**WHAT THE TASK REQUIRES**.
Give back each line of the material that contains the word "reading".

**INPUT**.

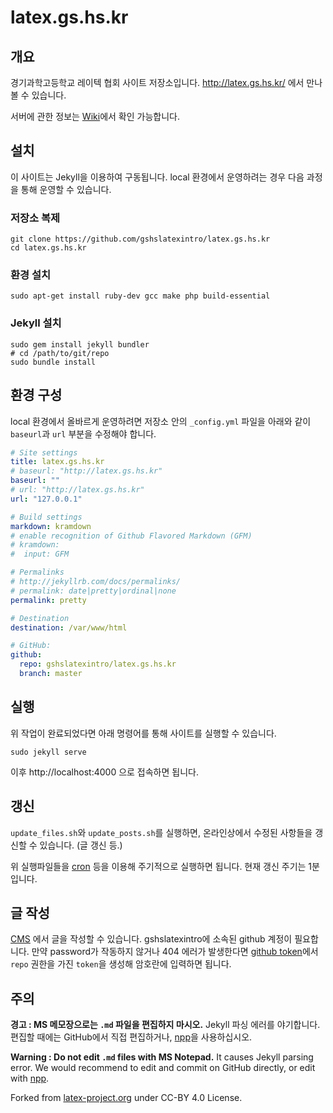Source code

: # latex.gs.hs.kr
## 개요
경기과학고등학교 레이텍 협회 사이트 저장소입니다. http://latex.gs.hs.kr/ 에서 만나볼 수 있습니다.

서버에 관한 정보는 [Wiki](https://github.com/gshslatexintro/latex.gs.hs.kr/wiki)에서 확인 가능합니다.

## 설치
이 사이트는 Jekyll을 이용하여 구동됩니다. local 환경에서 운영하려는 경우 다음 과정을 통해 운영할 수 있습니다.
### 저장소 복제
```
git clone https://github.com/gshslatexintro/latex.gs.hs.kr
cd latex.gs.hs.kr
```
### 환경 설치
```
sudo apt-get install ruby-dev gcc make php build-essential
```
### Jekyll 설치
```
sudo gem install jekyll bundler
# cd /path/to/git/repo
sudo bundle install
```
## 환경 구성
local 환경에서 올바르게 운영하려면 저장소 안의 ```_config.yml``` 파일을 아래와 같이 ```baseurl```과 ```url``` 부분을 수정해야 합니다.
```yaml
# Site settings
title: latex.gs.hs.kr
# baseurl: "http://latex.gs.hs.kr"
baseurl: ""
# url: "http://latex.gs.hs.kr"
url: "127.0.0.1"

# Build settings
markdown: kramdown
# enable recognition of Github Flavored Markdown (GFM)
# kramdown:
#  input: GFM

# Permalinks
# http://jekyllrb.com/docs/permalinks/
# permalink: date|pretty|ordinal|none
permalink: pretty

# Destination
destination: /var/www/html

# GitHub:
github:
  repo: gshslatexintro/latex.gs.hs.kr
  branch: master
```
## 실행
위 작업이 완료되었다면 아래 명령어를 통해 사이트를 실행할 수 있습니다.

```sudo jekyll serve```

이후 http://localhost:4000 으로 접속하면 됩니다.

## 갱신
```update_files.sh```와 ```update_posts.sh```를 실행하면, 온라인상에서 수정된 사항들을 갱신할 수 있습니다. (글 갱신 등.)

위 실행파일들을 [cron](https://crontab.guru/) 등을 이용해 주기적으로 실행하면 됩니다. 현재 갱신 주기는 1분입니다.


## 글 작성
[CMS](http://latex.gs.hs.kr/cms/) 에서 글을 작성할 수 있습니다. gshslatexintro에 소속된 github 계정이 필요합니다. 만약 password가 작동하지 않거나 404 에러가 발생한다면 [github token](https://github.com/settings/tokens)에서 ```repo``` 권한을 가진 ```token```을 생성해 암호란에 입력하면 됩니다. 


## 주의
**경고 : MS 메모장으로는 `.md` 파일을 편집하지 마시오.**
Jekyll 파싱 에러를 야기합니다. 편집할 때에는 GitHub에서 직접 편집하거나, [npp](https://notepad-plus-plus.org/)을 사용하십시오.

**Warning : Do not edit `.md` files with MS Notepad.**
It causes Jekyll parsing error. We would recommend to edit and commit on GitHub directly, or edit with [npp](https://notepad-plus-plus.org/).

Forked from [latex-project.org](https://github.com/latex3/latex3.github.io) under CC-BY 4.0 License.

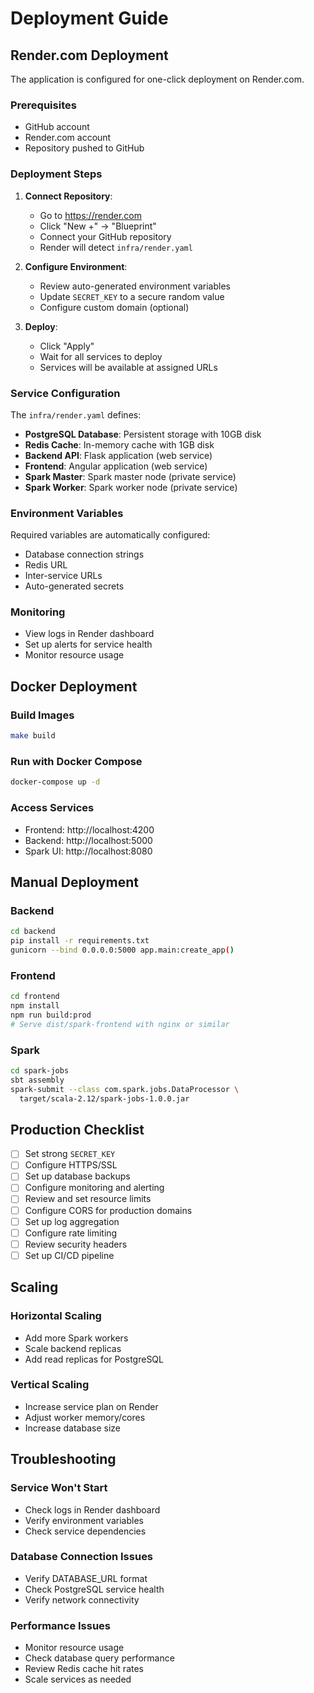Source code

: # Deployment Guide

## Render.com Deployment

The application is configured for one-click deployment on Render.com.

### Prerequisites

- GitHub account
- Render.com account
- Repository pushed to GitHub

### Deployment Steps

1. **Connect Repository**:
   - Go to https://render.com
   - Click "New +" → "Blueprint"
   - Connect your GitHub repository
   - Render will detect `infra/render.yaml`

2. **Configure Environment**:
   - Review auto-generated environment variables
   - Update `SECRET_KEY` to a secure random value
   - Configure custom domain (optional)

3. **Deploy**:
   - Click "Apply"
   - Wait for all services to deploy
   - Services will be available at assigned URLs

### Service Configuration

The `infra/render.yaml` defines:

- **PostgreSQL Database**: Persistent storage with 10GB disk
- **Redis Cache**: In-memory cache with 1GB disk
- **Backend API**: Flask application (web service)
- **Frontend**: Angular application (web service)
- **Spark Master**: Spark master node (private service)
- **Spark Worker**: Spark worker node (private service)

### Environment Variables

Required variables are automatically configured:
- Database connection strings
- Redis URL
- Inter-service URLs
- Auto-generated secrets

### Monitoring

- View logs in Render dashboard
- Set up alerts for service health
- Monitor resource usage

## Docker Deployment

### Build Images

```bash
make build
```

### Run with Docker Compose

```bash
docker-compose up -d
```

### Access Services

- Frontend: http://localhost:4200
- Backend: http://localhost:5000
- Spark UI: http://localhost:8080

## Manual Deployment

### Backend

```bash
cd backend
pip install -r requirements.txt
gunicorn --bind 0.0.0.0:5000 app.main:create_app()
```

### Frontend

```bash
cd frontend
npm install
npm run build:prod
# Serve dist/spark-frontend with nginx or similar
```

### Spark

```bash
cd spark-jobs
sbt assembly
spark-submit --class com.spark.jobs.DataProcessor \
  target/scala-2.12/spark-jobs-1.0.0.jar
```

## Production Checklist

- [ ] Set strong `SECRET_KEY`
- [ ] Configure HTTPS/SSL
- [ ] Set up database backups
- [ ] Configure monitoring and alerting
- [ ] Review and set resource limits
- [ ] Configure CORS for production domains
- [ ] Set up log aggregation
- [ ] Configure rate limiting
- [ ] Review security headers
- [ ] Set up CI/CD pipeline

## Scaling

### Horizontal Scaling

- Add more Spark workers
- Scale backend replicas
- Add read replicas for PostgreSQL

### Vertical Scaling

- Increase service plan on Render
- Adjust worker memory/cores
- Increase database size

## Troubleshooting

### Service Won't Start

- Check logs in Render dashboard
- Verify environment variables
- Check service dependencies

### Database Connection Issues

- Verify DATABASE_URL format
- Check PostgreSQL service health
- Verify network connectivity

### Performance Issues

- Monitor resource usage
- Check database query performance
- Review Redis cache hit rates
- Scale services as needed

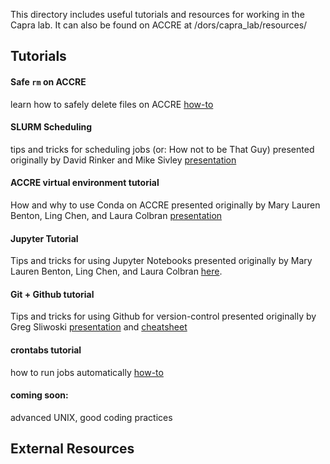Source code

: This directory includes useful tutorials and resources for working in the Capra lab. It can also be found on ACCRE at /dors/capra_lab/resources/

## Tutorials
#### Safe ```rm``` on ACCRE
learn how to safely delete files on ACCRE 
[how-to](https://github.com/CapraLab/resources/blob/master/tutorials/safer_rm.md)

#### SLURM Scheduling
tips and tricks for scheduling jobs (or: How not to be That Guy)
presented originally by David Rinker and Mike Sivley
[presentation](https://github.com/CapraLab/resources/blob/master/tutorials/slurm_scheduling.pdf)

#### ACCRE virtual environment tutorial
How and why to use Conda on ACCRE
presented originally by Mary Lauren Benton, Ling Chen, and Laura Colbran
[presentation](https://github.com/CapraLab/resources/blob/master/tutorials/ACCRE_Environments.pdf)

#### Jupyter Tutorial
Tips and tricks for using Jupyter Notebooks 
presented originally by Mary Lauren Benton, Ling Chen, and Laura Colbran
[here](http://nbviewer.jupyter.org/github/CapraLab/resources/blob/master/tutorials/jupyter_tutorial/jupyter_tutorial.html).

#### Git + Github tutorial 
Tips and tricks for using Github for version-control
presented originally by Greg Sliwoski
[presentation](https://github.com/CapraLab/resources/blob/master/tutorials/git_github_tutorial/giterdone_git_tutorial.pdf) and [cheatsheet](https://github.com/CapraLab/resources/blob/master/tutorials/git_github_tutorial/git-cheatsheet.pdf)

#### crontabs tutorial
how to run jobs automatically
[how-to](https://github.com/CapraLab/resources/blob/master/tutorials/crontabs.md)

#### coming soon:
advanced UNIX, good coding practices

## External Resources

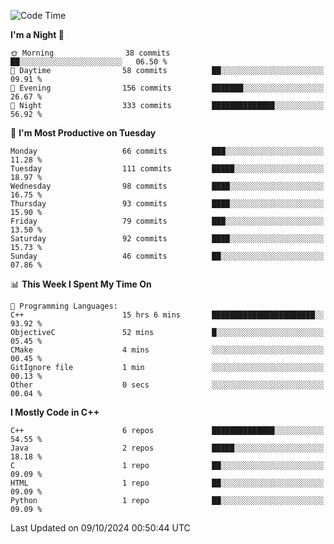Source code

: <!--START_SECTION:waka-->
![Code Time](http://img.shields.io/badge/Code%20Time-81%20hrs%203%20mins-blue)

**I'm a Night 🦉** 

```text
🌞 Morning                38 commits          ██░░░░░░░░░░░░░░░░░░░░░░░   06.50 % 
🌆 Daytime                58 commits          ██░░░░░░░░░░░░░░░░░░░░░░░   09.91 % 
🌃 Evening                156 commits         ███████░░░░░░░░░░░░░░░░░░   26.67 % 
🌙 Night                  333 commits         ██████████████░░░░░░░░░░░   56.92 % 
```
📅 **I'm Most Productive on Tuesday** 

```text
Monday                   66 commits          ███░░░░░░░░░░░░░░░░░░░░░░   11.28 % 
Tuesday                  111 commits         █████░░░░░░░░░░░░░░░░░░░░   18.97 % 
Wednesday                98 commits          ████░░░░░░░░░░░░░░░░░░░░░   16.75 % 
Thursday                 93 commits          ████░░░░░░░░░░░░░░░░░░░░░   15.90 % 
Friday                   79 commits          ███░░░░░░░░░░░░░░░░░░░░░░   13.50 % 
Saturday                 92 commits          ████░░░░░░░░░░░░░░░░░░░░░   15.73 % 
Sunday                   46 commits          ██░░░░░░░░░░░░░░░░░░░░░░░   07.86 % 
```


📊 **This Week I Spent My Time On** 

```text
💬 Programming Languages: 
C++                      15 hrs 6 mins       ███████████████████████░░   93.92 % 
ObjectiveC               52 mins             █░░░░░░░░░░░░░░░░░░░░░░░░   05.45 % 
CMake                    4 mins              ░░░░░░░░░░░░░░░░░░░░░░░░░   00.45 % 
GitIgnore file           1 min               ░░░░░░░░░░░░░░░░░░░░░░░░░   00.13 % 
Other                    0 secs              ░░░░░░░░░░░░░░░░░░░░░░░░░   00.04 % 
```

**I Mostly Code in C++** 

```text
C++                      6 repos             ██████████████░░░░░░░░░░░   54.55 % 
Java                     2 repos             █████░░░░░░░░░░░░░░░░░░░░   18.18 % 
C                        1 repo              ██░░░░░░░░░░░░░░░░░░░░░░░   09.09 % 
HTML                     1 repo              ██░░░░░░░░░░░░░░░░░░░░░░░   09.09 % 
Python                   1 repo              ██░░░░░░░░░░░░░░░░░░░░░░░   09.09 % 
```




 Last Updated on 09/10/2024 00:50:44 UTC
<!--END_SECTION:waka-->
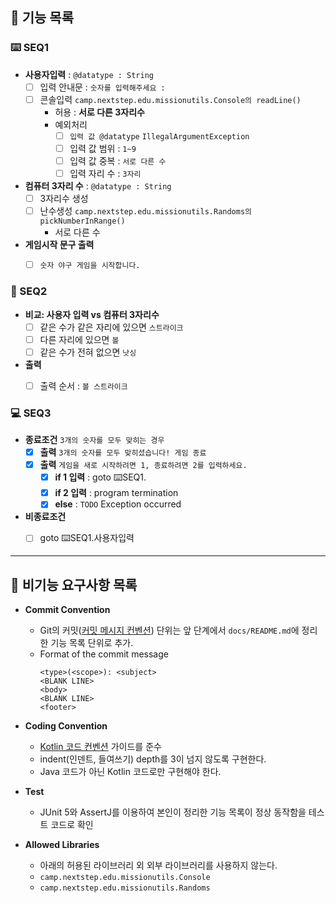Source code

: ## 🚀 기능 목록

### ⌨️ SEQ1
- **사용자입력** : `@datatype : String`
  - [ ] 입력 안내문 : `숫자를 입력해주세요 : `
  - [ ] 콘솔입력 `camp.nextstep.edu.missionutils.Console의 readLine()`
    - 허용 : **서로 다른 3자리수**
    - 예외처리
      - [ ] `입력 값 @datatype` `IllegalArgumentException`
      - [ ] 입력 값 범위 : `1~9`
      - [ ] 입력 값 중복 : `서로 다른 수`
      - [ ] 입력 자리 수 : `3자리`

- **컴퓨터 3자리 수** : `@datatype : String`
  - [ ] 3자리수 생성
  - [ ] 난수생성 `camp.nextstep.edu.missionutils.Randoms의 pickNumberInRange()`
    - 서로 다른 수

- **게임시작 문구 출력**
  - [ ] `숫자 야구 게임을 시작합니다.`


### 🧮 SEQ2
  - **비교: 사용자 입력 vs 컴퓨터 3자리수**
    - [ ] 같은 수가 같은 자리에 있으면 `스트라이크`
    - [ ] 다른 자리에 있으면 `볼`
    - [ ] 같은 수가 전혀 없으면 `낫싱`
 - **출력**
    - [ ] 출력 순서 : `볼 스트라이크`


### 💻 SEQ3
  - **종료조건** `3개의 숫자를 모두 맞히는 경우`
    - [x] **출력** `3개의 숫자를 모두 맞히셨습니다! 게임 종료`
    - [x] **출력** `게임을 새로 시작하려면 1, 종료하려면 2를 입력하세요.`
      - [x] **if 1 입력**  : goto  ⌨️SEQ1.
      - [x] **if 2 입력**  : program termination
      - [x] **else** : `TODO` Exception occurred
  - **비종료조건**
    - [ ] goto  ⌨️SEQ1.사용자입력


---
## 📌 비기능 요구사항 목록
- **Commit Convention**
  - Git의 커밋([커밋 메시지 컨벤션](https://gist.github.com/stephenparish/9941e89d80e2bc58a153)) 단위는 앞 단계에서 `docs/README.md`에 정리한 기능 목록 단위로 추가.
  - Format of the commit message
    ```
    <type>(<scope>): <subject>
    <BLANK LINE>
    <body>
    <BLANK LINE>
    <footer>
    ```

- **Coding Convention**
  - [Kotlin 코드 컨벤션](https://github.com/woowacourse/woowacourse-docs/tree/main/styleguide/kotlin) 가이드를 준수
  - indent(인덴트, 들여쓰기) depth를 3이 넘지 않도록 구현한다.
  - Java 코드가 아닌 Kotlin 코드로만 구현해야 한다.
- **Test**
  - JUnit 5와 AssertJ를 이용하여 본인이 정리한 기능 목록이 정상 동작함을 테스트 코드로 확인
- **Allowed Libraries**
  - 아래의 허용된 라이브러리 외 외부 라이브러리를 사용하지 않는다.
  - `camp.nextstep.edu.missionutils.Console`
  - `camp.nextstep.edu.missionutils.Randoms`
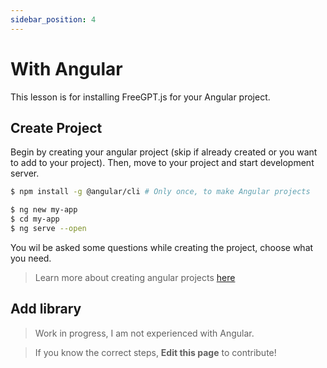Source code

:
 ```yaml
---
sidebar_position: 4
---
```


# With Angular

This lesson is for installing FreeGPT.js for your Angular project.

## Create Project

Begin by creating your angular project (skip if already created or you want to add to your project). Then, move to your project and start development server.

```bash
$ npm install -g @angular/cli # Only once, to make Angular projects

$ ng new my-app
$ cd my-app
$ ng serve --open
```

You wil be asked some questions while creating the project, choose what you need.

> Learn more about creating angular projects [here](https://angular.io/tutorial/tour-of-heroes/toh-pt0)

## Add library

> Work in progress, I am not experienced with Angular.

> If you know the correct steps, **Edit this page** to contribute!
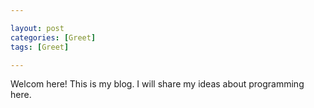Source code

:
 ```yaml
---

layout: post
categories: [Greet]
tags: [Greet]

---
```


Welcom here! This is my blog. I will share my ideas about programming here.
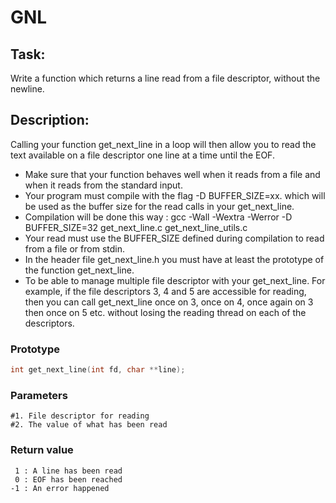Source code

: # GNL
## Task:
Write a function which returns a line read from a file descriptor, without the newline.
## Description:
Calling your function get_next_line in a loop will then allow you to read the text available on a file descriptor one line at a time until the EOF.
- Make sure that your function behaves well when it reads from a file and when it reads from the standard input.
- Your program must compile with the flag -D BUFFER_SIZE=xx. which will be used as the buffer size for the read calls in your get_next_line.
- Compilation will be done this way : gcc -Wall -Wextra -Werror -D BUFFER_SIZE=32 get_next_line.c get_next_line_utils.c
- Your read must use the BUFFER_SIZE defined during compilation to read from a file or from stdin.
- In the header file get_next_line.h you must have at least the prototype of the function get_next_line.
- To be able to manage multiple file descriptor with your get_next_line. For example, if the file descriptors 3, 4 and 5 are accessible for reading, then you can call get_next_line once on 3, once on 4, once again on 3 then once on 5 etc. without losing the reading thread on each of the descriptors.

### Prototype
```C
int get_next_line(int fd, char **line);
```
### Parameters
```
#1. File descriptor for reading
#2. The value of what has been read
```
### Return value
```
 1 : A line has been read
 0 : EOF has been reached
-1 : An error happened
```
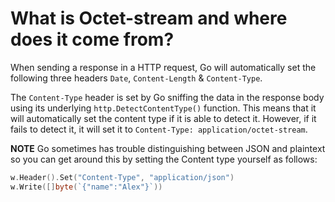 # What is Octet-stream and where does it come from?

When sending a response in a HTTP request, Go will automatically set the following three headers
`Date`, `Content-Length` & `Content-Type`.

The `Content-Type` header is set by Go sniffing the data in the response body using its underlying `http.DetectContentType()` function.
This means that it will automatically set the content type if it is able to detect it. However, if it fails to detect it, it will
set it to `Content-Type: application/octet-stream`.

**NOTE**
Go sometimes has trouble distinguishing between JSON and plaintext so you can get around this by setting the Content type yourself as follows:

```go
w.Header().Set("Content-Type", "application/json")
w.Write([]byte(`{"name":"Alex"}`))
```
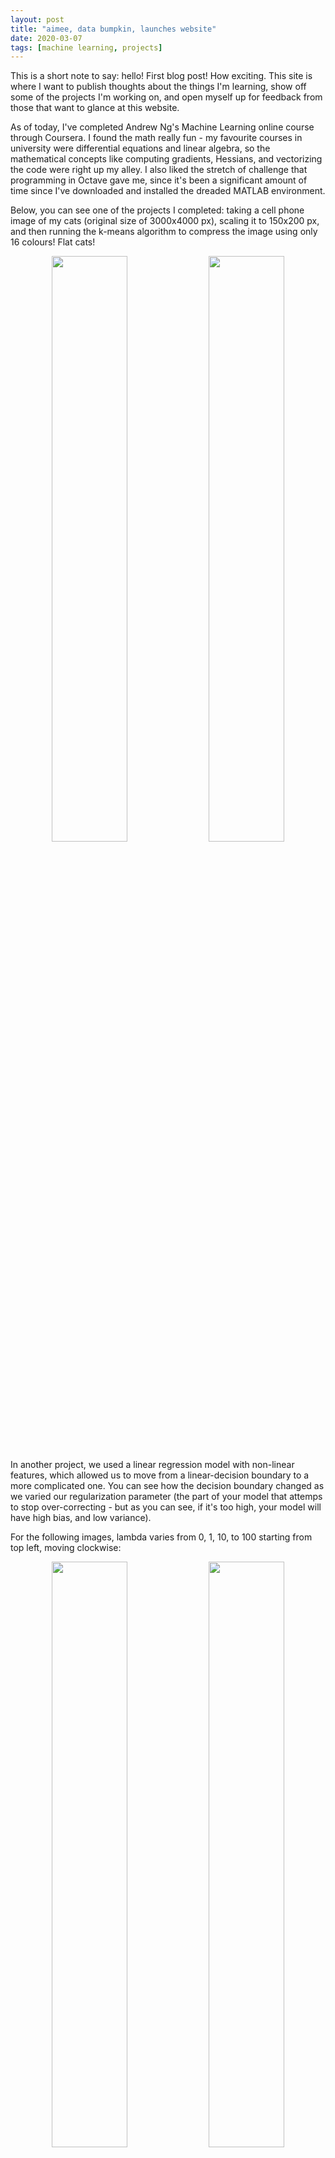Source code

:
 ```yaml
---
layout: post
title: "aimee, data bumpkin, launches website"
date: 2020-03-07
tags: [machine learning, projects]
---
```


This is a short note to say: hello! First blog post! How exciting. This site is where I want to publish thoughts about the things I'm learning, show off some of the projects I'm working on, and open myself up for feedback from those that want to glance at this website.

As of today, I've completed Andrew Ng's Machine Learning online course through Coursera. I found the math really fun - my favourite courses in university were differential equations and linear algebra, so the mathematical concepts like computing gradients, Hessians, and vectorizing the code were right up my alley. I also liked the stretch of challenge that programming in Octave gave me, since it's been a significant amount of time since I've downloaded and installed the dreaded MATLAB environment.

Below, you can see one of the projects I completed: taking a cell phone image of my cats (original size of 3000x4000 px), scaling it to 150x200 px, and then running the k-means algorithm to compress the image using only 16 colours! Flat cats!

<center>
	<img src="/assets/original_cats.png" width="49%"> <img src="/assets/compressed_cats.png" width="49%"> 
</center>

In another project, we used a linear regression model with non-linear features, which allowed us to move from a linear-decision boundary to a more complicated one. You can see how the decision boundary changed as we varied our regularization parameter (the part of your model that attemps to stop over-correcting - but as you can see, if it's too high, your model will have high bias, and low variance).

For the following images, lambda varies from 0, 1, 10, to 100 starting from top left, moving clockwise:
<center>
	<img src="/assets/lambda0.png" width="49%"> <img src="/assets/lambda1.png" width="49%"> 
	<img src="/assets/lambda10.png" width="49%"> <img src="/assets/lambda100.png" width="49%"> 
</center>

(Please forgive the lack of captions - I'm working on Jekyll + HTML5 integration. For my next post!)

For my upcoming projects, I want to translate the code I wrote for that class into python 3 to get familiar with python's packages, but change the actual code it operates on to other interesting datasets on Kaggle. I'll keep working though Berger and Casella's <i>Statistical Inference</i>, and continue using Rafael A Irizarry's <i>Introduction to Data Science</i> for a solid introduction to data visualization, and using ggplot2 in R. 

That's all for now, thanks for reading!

**WORKED SOLUTION**.
- To be able to manage multiple file descriptor with your get_next_line. For example, if the file descriptors 3, 4 and 5 are accessible for reading, then you can call get_next_line once on 3, once on 4, once again on 3 then once on 5 etc. without losing the reading thread on each of the descriptors.
#1. File descriptor for reading
That's all for now, thanks for reading!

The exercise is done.